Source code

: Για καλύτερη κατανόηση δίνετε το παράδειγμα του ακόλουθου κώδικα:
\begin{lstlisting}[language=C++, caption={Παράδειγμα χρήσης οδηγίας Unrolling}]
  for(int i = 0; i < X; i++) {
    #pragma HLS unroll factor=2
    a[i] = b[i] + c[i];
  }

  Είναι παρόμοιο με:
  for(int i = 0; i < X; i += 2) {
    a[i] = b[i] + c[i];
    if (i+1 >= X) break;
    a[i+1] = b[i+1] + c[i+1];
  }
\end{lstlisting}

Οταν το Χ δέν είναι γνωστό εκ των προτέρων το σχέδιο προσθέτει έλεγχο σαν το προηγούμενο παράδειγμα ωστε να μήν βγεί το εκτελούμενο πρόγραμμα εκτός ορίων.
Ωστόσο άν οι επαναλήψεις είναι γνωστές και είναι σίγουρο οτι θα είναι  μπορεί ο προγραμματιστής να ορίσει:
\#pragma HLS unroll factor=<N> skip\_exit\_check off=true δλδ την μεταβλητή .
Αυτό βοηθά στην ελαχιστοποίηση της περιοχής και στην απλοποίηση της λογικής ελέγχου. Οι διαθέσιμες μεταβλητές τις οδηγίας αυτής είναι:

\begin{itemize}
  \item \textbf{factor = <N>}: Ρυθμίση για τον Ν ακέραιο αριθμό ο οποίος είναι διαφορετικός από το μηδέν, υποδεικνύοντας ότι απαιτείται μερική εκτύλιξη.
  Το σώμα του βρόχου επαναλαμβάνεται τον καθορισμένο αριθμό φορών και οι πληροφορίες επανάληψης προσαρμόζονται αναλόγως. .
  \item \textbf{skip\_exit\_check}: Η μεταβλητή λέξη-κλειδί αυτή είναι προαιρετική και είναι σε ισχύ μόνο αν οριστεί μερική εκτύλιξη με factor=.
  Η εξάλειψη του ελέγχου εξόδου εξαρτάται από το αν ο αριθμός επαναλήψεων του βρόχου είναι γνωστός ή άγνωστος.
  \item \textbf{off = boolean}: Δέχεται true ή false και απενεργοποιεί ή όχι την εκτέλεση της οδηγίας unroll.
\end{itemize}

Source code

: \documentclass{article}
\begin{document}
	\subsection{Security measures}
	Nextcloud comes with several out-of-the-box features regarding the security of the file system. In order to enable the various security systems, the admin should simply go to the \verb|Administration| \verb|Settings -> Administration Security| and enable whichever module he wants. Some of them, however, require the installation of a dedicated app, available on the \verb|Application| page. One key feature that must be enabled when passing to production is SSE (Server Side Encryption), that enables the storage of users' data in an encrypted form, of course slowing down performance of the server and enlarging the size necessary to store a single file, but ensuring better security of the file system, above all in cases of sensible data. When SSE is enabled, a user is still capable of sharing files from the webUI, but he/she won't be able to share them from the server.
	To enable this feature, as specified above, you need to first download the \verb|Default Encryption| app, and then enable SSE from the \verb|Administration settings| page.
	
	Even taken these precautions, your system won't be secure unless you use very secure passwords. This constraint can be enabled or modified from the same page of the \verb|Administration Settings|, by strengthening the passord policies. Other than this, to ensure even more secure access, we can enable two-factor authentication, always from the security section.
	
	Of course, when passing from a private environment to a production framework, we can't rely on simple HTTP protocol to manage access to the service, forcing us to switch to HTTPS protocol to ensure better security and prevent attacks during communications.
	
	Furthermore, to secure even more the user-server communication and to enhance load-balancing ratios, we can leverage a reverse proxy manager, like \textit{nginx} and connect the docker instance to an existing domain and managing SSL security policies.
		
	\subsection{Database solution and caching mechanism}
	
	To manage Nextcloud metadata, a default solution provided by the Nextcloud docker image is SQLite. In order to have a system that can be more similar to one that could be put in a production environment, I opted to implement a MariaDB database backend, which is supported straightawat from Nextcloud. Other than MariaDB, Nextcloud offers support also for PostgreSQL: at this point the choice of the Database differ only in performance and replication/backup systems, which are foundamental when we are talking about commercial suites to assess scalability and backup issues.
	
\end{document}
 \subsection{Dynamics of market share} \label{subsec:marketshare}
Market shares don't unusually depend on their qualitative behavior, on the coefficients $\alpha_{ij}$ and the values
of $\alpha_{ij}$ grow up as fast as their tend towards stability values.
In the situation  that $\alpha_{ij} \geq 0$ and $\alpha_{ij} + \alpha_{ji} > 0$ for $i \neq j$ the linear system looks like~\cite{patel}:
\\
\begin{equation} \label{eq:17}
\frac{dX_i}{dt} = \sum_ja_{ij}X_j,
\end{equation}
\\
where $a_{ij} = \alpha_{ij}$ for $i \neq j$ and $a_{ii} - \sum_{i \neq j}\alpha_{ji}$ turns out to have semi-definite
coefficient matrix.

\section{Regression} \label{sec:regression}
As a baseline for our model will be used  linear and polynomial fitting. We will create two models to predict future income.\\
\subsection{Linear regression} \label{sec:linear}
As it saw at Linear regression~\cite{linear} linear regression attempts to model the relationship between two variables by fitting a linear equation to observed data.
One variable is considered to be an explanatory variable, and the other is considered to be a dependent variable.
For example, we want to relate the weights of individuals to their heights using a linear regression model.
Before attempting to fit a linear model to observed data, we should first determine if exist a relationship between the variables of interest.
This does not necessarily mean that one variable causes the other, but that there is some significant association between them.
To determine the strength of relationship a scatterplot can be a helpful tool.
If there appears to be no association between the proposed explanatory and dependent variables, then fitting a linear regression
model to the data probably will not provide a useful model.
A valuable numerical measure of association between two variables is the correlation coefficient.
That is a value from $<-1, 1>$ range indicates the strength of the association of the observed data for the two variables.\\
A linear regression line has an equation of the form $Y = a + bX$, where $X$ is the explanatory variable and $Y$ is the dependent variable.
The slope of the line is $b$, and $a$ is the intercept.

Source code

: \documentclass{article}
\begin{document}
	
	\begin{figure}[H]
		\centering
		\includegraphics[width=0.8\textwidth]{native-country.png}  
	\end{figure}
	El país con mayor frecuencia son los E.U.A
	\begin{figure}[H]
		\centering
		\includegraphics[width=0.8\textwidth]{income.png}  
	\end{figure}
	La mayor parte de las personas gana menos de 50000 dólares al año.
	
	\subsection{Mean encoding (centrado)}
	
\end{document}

#### [Aim of the exercise]
Copy every record exactly, with nothing added or dropped.

#### [Response to this exercise]
Source code

: Για καλύτερη κατανόηση δίνετε το παράδειγμα του ακόλουθου κώδικα:
\begin{lstlisting}[language=C++, caption={Παράδειγμα χρήσης οδηγίας Unrolling}]
  for(int i = 0; i < X; i++) {
    #pragma HLS unroll factor=2
    a[i] = b[i] + c[i];
  }

  Είναι παρόμοιο με:
  for(int i = 0; i < X; i += 2) {
    a[i] = b[i] + c[i];
    if (i+1 >= X) break;
    a[i+1] = b[i+1] + c[i+1];
  }
\end{lstlisting}

Οταν το Χ δέν είναι γνωστό εκ των προτέρων το σχέδιο προσθέτει έλεγχο σαν το προηγούμενο παράδειγμα ωστε να μήν βγεί το εκτελούμενο πρόγραμμα εκτός ορίων.
Ωστόσο άν οι επαναλήψεις είναι γνωστές και είναι σίγουρο οτι θα είναι  μπορεί ο προγραμματιστής να ορίσει:
\#pragma HLS unroll factor=<N> skip\_exit\_check off=true δλδ την μεταβλητή .
Αυτό βοηθά στην ελαχιστοποίηση της περιοχής και στην απλοποίηση της λογικής ελέγχου. Οι διαθέσιμες μεταβλητές τις οδηγίας αυτής είναι:

\begin{itemize}
  \item \textbf{factor = <N>}: Ρυθμίση για τον Ν ακέραιο αριθμό ο οποίος είναι διαφορετικός από το μηδέν, υποδεικνύοντας ότι απαιτείται μερική εκτύλιξη.
  Το σώμα του βρόχου επαναλαμβάνεται τον καθορισμένο αριθμό φορών και οι πληροφορίες επανάληψης προσαρμόζονται αναλόγως. .
  \item \textbf{skip\_exit\_check}: Η μεταβλητή λέξη-κλειδί αυτή είναι προαιρετική και είναι σε ισχύ μόνο αν οριστεί μερική εκτύλιξη με factor=.
  Η εξάλειψη του ελέγχου εξόδου εξαρτάται από το αν ο αριθμός επαναλήψεων του βρόχου είναι γνωστός ή άγνωστος.
  \item \textbf{off = boolean}: Δέχεται true ή false και απενεργοποιεί ή όχι την εκτέλεση της οδηγίας unroll.
\end{itemize}

Source code

: \documentclass{article}
\begin{document}
	\subsection{Security measures}
	Nextcloud comes with several out-of-the-box features regarding the security of the file system. In order to enable the various security systems, the admin should simply go to the \verb|Administration| \verb|Settings -> Administration Security| and enable whichever module he wants. Some of them, however, require the installation of a dedicated app, available on the \verb|Application| page. One key feature that must be enabled when passing to production is SSE (Server Side Encryption), that enables the storage of users' data in an encrypted form, of course slowing down performance of the server and enlarging the size necessary to store a single file, but ensuring better security of the file system, above all in cases of sensible data. When SSE is enabled, a user is still capable of sharing files from the webUI, but he/she won't be able to share them from the server.
	To enable this feature, as specified above, you need to first download the \verb|Default Encryption| app, and then enable SSE from the \verb|Administration settings| page.
	
	Even taken these precautions, your system won't be secure unless you use very secure passwords. This constraint can be enabled or modified from the same page of the \verb|Administration Settings|, by strengthening the passord policies. Other than this, to ensure even more secure access, we can enable two-factor authentication, always from the security section.
	
	Of course, when passing from a private environment to a production framework, we can't rely on simple HTTP protocol to manage access to the service, forcing us to switch to HTTPS protocol to ensure better security and prevent attacks during communications.
	
	Furthermore, to secure even more the user-server communication and to enhance load-balancing ratios, we can leverage a reverse proxy manager, like \textit{nginx} and connect the docker instance to an existing domain and managing SSL security policies.
		
	\subsection{Database solution and caching mechanism}
	
	To manage Nextcloud metadata, a default solution provided by the Nextcloud docker image is SQLite. In order to have a system that can be more similar to one that could be put in a production environment, I opted to implement a MariaDB database backend, which is supported straightawat from Nextcloud. Other than MariaDB, Nextcloud offers support also for PostgreSQL: at this point the choice of the Database differ only in performance and replication/backup systems, which are foundamental when we are talking about commercial suites to assess scalability and backup issues.
	
\end{document}
 \subsection{Dynamics of market share} \label{subsec:marketshare}
Market shares don't unusually depend on their qualitative behavior, on the coefficients $\alpha_{ij}$ and the values
of $\alpha_{ij}$ grow up as fast as their tend towards stability values.
In the situation  that $\alpha_{ij} \geq 0$ and $\alpha_{ij} + \alpha_{ji} > 0$ for $i \neq j$ the linear system looks like~\cite{patel}:
\\
\begin{equation} \label{eq:17}
\frac{dX_i}{dt} = \sum_ja_{ij}X_j,
\end{equation}
\\
where $a_{ij} = \alpha_{ij}$ for $i \neq j$ and $a_{ii} - \sum_{i \neq j}\alpha_{ji}$ turns out to have semi-definite
coefficient matrix.

\section{Regression} \label{sec:regression}
As a baseline for our model will be used  linear and polynomial fitting. We will create two models to predict future income.\\
\subsection{Linear regression} \label{sec:linear}
As it saw at Linear regression~\cite{linear} linear regression attempts to model the relationship between two variables by fitting a linear equation to observed data.
One variable is considered to be an explanatory variable, and the other is considered to be a dependent variable.
For example, we want to relate the weights of individuals to their heights using a linear regression model.
Before attempting to fit a linear model to observed data, we should first determine if exist a relationship between the variables of interest.
This does not necessarily mean that one variable causes the other, but that there is some significant association between them.
To determine the strength of relationship a scatterplot can be a helpful tool.
If there appears to be no association between the proposed explanatory and dependent variables, then fitting a linear regression
model to the data probably will not provide a useful model.
A valuable numerical measure of association between two variables is the correlation coefficient.
That is a value from $<-1, 1>$ range indicates the strength of the association of the observed data for the two variables.\\
A linear regression line has an equation of the form $Y = a + bX$, where $X$ is the explanatory variable and $Y$ is the dependent variable.
The slope of the line is $b$, and $a$ is the intercept.

Source code

: \documentclass{article}
\begin{document}
	
	\begin{figure}[H]
		\centering
		\includegraphics[width=0.8\textwidth]{native-country.png}  
	\end{figure}
	El país con mayor frecuencia son los E.U.A
	\begin{figure}[H]
		\centering
		\includegraphics[width=0.8\textwidth]{income.png}  
	\end{figure}
	La mayor parte de las personas gana menos de 50000 dólares al año.
	
	\subsection{Mean encoding (centrado)}
	
\end{document}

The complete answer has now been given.